The electric car revolution has had a few false starts over the years, but it might be off and racing for real this time with Tesla CEO Elon Musk last week unveiling his company’s upcoming Model 3 car on stage at Tesla’s Los Angeles design centre.
If Tesla’s Model S series was the first vehicle to show that electric cars could be cool in addition to environmentally-friendly, the Model 3 is promising to throw affordability into the mix with a retail price of just $US35,000 – half the price of its forerunner. Tesla expects to go into production late 2017 in the US.
Australia will be one of the first overseas markets to gain access in 2018, with a converted right-hand drive Model 3 likely to cost somewhere in the vicinity of $A60,000-$A70,000, although some of this cost is in relation to import duties, which are currently under review.
The mass-market price has attracted mass-market demand, with 276,000 pre-orders within 72 hours of going on sale, more than four times the level of industry expectations, promising to put strain on Tesla’s historically small-scale production capability, having sold about 100,000 cars.
The Model 3 itself is sleek and streamlined, with one continuous sheet of glass running from the windscreen to the back of the car and enough space for five people to fit inside.

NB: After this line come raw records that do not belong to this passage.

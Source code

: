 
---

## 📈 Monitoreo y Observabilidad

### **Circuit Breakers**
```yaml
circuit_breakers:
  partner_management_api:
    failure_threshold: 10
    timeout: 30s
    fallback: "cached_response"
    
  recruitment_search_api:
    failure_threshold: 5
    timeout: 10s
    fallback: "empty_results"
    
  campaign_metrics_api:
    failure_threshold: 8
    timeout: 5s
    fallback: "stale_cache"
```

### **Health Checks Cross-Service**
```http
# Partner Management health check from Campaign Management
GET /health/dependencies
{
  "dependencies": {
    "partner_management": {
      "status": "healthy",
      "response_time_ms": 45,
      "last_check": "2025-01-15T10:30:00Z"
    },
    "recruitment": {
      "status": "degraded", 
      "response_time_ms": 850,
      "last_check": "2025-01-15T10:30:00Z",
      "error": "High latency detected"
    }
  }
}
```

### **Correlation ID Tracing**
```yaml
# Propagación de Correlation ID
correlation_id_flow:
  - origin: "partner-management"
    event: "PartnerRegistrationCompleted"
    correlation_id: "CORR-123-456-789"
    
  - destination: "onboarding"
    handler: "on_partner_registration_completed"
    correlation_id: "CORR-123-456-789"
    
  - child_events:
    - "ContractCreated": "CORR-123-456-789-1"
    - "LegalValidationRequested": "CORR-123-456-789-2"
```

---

It also promises to constitute another step towards fully autonomous cars, with a raft of auto-drive features included.
V8 enthusiasts might be the most disappointed by the lack of sound emanating from the completely silent engine, but they’ll be more excited by the actual power of a machine that Mr Musk claims will be capable of accelerating to 100 kmh in less than six seconds.
The Model 3 will feature a battery range of 345km, which is a step up from most current-generation electric cars, but while drivers will be able to charge their cars at home, a widespread rollout of electric charging stations is still required for situations when drivers can’t make it back to the charging dock in their garage.
Dozens of electric charging stations already exist throughout Australia, with industry players expectant that the Model 3 will prove to be the breakthrough that sees such stations become as commonplace as a petrol pump.
Brisbane-based electric charging station developer Tritium is one organisation that expects the vehicle’s arrival to be significant.
Tritium commercial director Paul Sernia told The New Daily he expected a boost in demand.
“The implication is that it is good, the net outcome from more electric vehicles is a greater need for the infrastructure,” he said.
For all the stylistic improvements and technological bells and whistles, Mr Musk kept the environment front and centre at the launch night, reminding attendees what is at stake.
“It’s really important for the future of the world. We have record high carbon dioxide levels. We recently passed 400 million parts per million of CO2 in the atmosphere,” he said.
A significant take-up of the Model 3, or electric car rivals such as the Nissan Leaf and Mitsubishi MiEV, promises to help Australia reach its emission reduction targets by cutting the number of petrol-guzzling cars on the road.
Light vehicles account for 10 per cent of Australia’s total emissions, according to the Climate Change Authority.